Who said any of these 'generally successful methods' were simple?
Losing weight is - in principle - a matter of eating less and exercising more. If it's so simple, why are people looking for new/other strategies?
The author of this piece is also the author of a book on how to raise children. There are oodles of these sorts of books, with all sorts of different and conflicting advice.
Do you think the author's children are not successful? According to her Wikipedia entry, they are: CEO of YouTube, Professor of Pediatrics and researcher, and co-founder of 23andMe.
I have not read her book to tell what she defines as successful.
Google Books preview says she regards "success" as something akin to "passion". 'I think it's time we define "success" as "passion".' (p74)
She uses it in the context of a career, of a child soloist at Carnegie hall, "personal success", "all walks of life", "at Stanford" and "citizen of the world."
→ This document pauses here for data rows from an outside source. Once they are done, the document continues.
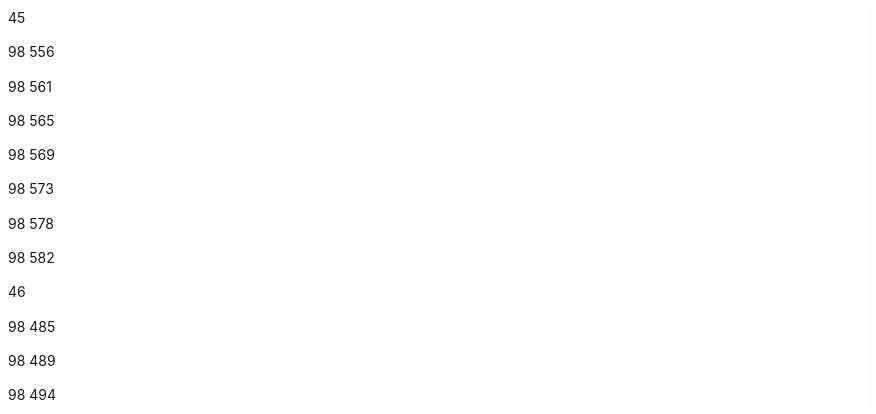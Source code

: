 45

</td>
      <td width="77">

98 556

</td>
      <td width="77">

98 561

</td>
      <td width="77">

98 565

</td>
      <td width="77">

98 569

</td>
      <td width="77">

98 573

</td>
      <td width="77">

98 578

</td>
      <td width="77">

98 582

</td>
    </tr>
    <tr>
      <td width="77">

46

</td>
      <td width="77">

98 485

</td>
      <td width="77">

98 489

</td>
      <td width="77">

98 494

</td>
      <td width="77">
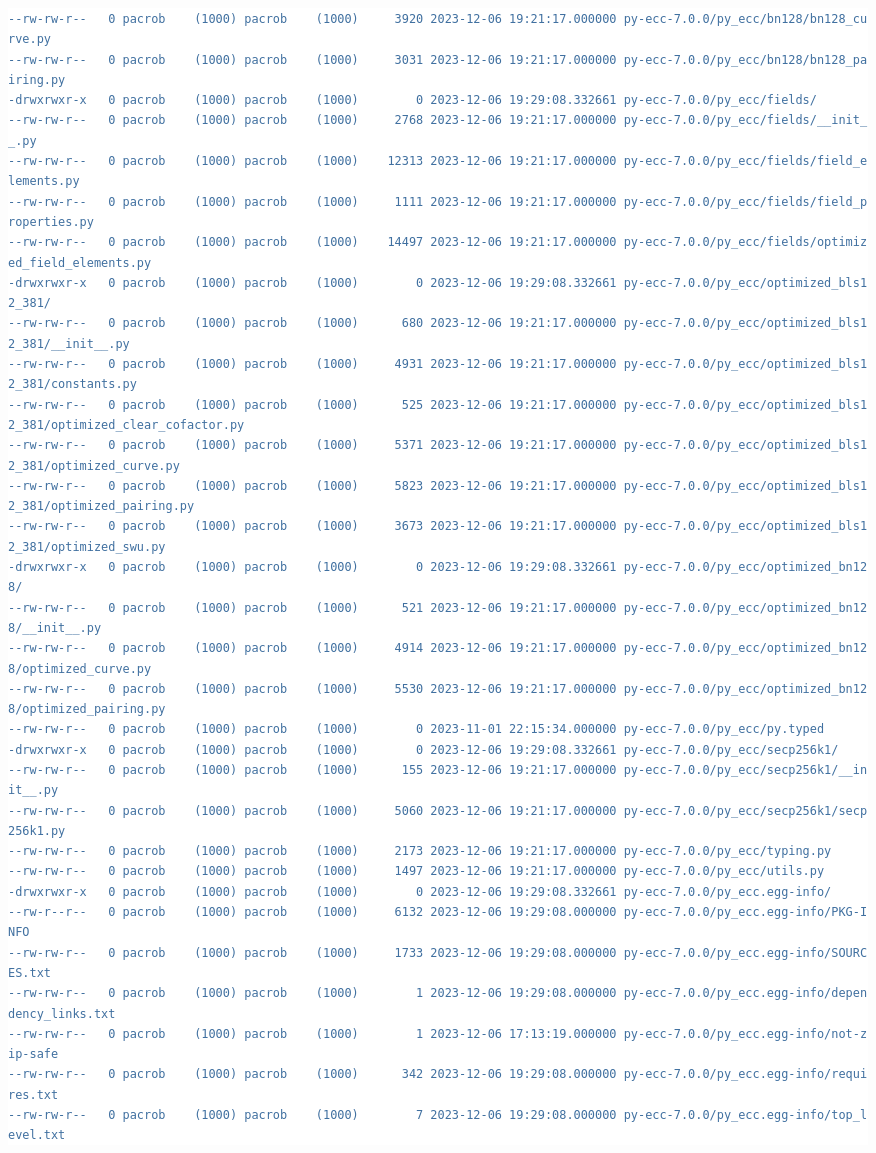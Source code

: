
 ```diff
--rw-rw-r--   0 pacrob    (1000) pacrob    (1000)     3920 2023-12-06 19:21:17.000000 py-ecc-7.0.0/py_ecc/bn128/bn128_curve.py
--rw-rw-r--   0 pacrob    (1000) pacrob    (1000)     3031 2023-12-06 19:21:17.000000 py-ecc-7.0.0/py_ecc/bn128/bn128_pairing.py
-drwxrwxr-x   0 pacrob    (1000) pacrob    (1000)        0 2023-12-06 19:29:08.332661 py-ecc-7.0.0/py_ecc/fields/
--rw-rw-r--   0 pacrob    (1000) pacrob    (1000)     2768 2023-12-06 19:21:17.000000 py-ecc-7.0.0/py_ecc/fields/__init__.py
--rw-rw-r--   0 pacrob    (1000) pacrob    (1000)    12313 2023-12-06 19:21:17.000000 py-ecc-7.0.0/py_ecc/fields/field_elements.py
--rw-rw-r--   0 pacrob    (1000) pacrob    (1000)     1111 2023-12-06 19:21:17.000000 py-ecc-7.0.0/py_ecc/fields/field_properties.py
--rw-rw-r--   0 pacrob    (1000) pacrob    (1000)    14497 2023-12-06 19:21:17.000000 py-ecc-7.0.0/py_ecc/fields/optimized_field_elements.py
-drwxrwxr-x   0 pacrob    (1000) pacrob    (1000)        0 2023-12-06 19:29:08.332661 py-ecc-7.0.0/py_ecc/optimized_bls12_381/
--rw-rw-r--   0 pacrob    (1000) pacrob    (1000)      680 2023-12-06 19:21:17.000000 py-ecc-7.0.0/py_ecc/optimized_bls12_381/__init__.py
--rw-rw-r--   0 pacrob    (1000) pacrob    (1000)     4931 2023-12-06 19:21:17.000000 py-ecc-7.0.0/py_ecc/optimized_bls12_381/constants.py
--rw-rw-r--   0 pacrob    (1000) pacrob    (1000)      525 2023-12-06 19:21:17.000000 py-ecc-7.0.0/py_ecc/optimized_bls12_381/optimized_clear_cofactor.py
--rw-rw-r--   0 pacrob    (1000) pacrob    (1000)     5371 2023-12-06 19:21:17.000000 py-ecc-7.0.0/py_ecc/optimized_bls12_381/optimized_curve.py
--rw-rw-r--   0 pacrob    (1000) pacrob    (1000)     5823 2023-12-06 19:21:17.000000 py-ecc-7.0.0/py_ecc/optimized_bls12_381/optimized_pairing.py
--rw-rw-r--   0 pacrob    (1000) pacrob    (1000)     3673 2023-12-06 19:21:17.000000 py-ecc-7.0.0/py_ecc/optimized_bls12_381/optimized_swu.py
-drwxrwxr-x   0 pacrob    (1000) pacrob    (1000)        0 2023-12-06 19:29:08.332661 py-ecc-7.0.0/py_ecc/optimized_bn128/
--rw-rw-r--   0 pacrob    (1000) pacrob    (1000)      521 2023-12-06 19:21:17.000000 py-ecc-7.0.0/py_ecc/optimized_bn128/__init__.py
--rw-rw-r--   0 pacrob    (1000) pacrob    (1000)     4914 2023-12-06 19:21:17.000000 py-ecc-7.0.0/py_ecc/optimized_bn128/optimized_curve.py
--rw-rw-r--   0 pacrob    (1000) pacrob    (1000)     5530 2023-12-06 19:21:17.000000 py-ecc-7.0.0/py_ecc/optimized_bn128/optimized_pairing.py
--rw-rw-r--   0 pacrob    (1000) pacrob    (1000)        0 2023-11-01 22:15:34.000000 py-ecc-7.0.0/py_ecc/py.typed
-drwxrwxr-x   0 pacrob    (1000) pacrob    (1000)        0 2023-12-06 19:29:08.332661 py-ecc-7.0.0/py_ecc/secp256k1/
--rw-rw-r--   0 pacrob    (1000) pacrob    (1000)      155 2023-12-06 19:21:17.000000 py-ecc-7.0.0/py_ecc/secp256k1/__init__.py
--rw-rw-r--   0 pacrob    (1000) pacrob    (1000)     5060 2023-12-06 19:21:17.000000 py-ecc-7.0.0/py_ecc/secp256k1/secp256k1.py
--rw-rw-r--   0 pacrob    (1000) pacrob    (1000)     2173 2023-12-06 19:21:17.000000 py-ecc-7.0.0/py_ecc/typing.py
--rw-rw-r--   0 pacrob    (1000) pacrob    (1000)     1497 2023-12-06 19:21:17.000000 py-ecc-7.0.0/py_ecc/utils.py
-drwxrwxr-x   0 pacrob    (1000) pacrob    (1000)        0 2023-12-06 19:29:08.332661 py-ecc-7.0.0/py_ecc.egg-info/
--rw-r--r--   0 pacrob    (1000) pacrob    (1000)     6132 2023-12-06 19:29:08.000000 py-ecc-7.0.0/py_ecc.egg-info/PKG-INFO
--rw-rw-r--   0 pacrob    (1000) pacrob    (1000)     1733 2023-12-06 19:29:08.000000 py-ecc-7.0.0/py_ecc.egg-info/SOURCES.txt
--rw-rw-r--   0 pacrob    (1000) pacrob    (1000)        1 2023-12-06 19:29:08.000000 py-ecc-7.0.0/py_ecc.egg-info/dependency_links.txt
--rw-rw-r--   0 pacrob    (1000) pacrob    (1000)        1 2023-12-06 17:13:19.000000 py-ecc-7.0.0/py_ecc.egg-info/not-zip-safe
--rw-rw-r--   0 pacrob    (1000) pacrob    (1000)      342 2023-12-06 19:29:08.000000 py-ecc-7.0.0/py_ecc.egg-info/requires.txt
--rw-rw-r--   0 pacrob    (1000) pacrob    (1000)        7 2023-12-06 19:29:08.000000 py-ecc-7.0.0/py_ecc.egg-info/top_level.txt
```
Looks like pretty standard upper-income white-collar class American aspirations.
I still regard it as like a diet book - there's a bunch of these things, and lots of different audiences.
Still, certainly having the money to get an M.A. at Paris-Sorbonne University, be married to a Stanford physics professor (and sometimes department chair), and to live and raise children in Palo Alto .... probably didn't hurt.
> Do you think the author's children are not successful?
I believe the definition of success should be questioned.
> standard upper-income white-collar class American aspirations
There's no particular reason to privilege this point of view. The three people I named in my first comment on this post did not meet this standard, but I'd much rather emulate their accomplishments than be the fastest rat in the race.
My point was that even with poor parenting, there can be a 3-kid family where all three kids are successful.
That doesn't mean the parenting strategy should be widely replicated, given that there are more generally successful methods.